## What you have to do
Lines from the beginning of the data below through the one containing "(o *ApiOptionsGet200Response) GetSoftwareLicenseOptionsOk()" are to be printed exactly as they appear.

Saved entries:
Start of Block
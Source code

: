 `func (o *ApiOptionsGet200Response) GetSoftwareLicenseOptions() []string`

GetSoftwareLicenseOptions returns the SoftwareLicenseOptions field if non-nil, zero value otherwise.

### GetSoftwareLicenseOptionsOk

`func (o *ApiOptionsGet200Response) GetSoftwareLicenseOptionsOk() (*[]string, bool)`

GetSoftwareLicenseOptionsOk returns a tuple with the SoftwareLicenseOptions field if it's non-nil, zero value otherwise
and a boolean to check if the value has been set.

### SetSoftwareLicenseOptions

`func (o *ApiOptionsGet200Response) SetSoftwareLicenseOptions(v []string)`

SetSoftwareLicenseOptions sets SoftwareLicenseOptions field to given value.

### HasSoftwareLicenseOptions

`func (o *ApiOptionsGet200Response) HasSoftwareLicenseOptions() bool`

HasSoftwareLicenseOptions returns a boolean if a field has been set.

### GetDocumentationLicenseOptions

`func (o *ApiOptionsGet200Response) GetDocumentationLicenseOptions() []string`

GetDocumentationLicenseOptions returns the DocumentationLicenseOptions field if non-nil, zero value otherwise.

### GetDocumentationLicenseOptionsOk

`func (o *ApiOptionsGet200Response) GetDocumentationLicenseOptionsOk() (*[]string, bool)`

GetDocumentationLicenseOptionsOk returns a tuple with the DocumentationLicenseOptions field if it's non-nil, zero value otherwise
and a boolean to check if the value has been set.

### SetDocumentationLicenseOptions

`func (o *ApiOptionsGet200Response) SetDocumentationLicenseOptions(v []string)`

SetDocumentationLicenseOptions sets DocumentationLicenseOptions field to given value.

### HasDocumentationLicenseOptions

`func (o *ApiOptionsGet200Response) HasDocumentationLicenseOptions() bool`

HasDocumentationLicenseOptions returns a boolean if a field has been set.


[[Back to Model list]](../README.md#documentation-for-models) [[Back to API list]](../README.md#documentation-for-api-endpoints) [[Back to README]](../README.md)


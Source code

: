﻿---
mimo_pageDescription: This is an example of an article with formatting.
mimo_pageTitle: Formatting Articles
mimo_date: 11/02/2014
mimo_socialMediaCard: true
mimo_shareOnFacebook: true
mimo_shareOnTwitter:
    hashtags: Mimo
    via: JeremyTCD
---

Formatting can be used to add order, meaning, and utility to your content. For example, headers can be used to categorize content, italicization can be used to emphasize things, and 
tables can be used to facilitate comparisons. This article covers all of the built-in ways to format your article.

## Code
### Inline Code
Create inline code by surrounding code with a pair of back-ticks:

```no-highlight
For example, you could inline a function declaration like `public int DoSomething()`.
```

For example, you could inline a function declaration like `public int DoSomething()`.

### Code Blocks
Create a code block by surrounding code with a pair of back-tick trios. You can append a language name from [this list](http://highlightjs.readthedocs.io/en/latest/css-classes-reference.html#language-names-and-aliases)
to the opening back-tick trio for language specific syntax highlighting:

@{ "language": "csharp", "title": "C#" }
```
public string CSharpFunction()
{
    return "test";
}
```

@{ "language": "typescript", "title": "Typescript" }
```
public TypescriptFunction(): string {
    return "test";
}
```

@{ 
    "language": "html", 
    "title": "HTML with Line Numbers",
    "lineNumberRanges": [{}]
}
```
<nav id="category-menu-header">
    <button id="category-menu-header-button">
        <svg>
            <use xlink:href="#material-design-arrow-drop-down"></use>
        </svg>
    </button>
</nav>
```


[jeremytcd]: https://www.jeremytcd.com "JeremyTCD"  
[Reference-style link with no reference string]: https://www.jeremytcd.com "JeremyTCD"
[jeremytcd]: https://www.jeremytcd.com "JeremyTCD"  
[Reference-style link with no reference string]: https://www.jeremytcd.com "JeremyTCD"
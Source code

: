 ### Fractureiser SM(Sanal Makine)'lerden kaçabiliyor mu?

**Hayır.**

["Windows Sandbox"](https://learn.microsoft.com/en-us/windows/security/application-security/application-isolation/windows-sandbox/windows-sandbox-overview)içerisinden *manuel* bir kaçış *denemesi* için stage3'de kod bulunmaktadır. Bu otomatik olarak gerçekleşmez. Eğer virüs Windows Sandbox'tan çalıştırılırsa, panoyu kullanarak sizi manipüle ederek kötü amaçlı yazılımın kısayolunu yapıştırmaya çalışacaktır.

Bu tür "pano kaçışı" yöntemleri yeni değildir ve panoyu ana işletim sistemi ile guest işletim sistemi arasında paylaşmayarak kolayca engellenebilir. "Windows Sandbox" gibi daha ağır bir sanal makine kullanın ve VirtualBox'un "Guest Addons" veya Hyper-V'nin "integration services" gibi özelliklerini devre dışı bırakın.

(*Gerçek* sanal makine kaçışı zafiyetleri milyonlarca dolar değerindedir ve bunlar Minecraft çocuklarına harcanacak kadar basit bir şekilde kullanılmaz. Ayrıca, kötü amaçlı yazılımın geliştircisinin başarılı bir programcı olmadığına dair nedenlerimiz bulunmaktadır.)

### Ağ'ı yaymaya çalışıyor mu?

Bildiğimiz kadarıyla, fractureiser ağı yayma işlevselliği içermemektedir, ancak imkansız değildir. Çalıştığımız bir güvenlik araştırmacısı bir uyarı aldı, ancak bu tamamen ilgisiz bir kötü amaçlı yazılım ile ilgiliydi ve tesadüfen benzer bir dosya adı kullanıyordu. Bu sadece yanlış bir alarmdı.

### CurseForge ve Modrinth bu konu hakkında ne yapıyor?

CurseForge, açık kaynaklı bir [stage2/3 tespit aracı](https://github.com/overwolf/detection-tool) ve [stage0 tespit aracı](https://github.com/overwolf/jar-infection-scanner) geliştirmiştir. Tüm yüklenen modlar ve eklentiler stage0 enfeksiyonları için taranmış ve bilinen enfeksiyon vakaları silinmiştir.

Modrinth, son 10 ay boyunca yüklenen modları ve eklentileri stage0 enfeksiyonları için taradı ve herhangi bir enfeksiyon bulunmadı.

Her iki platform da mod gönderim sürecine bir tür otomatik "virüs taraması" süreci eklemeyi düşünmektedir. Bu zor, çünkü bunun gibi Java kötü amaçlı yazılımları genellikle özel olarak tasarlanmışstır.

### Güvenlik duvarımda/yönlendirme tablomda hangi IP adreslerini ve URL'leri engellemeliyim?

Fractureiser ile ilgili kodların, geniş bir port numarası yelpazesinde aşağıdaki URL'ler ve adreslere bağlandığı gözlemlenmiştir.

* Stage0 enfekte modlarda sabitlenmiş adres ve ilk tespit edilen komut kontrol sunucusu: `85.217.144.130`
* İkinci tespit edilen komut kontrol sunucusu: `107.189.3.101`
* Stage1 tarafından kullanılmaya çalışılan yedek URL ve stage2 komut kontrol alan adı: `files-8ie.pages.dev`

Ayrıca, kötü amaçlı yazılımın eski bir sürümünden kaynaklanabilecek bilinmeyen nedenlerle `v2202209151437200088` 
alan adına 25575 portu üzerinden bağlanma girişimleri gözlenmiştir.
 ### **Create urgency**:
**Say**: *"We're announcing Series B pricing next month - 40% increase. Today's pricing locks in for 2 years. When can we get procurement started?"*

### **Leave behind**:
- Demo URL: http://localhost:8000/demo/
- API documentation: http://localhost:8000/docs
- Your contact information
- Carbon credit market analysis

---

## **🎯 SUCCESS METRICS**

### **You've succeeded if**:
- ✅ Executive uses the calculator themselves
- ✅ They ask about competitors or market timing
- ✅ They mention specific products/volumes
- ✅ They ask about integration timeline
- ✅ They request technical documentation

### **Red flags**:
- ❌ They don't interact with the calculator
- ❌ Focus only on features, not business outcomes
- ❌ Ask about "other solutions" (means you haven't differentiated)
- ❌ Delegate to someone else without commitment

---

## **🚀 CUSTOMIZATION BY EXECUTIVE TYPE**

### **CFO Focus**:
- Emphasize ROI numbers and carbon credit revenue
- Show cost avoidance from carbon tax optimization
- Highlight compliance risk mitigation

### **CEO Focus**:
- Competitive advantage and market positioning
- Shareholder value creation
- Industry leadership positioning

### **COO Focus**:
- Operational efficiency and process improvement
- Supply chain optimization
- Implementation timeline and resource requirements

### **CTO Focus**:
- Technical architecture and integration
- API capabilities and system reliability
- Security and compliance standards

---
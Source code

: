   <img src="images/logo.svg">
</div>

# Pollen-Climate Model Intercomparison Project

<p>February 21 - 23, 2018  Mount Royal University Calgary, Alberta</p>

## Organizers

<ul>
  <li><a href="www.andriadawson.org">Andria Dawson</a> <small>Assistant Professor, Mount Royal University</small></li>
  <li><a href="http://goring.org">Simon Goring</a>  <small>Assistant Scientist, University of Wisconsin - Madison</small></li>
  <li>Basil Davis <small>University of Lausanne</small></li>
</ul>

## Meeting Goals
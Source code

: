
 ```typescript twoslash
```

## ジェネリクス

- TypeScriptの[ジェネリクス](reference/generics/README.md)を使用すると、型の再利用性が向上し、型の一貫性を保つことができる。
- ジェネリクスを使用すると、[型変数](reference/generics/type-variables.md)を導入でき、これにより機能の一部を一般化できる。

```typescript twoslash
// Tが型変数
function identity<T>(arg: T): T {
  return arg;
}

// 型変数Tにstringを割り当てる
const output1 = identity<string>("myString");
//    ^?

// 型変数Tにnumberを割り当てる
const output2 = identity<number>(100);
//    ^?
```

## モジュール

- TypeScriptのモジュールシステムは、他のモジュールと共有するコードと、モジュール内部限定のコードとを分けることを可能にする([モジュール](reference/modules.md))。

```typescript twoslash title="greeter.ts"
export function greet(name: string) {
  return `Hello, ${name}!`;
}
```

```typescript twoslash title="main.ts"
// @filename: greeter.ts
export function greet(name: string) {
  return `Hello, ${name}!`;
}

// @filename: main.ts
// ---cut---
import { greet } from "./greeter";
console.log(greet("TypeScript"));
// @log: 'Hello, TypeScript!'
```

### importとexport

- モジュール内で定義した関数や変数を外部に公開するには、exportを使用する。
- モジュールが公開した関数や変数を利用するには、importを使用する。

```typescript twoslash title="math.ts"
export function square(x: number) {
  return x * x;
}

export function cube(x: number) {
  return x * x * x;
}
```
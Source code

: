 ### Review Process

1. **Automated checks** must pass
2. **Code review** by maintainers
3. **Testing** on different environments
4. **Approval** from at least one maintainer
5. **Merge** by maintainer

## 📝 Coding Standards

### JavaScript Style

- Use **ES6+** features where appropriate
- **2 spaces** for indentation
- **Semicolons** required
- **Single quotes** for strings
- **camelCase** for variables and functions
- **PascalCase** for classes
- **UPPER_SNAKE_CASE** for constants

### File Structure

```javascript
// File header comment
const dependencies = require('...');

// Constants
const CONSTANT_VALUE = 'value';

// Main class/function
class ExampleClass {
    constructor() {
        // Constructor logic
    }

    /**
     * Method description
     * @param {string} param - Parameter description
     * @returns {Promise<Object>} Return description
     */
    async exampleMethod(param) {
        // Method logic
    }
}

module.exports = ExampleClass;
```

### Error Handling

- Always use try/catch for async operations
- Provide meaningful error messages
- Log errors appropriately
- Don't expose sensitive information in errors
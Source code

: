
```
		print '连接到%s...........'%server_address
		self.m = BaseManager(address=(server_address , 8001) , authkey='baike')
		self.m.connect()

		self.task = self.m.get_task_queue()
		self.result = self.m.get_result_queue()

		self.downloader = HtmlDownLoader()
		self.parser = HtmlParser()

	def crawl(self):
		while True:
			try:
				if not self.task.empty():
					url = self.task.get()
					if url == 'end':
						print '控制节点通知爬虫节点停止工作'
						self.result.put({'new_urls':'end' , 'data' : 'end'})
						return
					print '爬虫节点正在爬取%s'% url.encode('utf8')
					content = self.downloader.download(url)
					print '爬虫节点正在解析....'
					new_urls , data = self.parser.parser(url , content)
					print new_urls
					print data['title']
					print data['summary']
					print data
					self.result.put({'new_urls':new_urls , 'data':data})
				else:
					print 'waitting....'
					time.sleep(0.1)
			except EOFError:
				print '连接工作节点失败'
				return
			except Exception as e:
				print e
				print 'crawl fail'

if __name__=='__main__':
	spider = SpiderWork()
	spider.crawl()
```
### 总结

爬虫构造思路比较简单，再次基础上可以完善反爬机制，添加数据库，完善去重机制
End of Block
## Solution below
Source code

: `func (o *ApiOptionsGet200Response) GetSoftwareLicenseOptions() []string`

GetSoftwareLicenseOptions returns the SoftwareLicenseOptions field if non-nil, zero value otherwise.

### GetSoftwareLicenseOptionsOk

`func (o *ApiOptionsGet200Response) GetSoftwareLicenseOptionsOk() (*[]string, bool)`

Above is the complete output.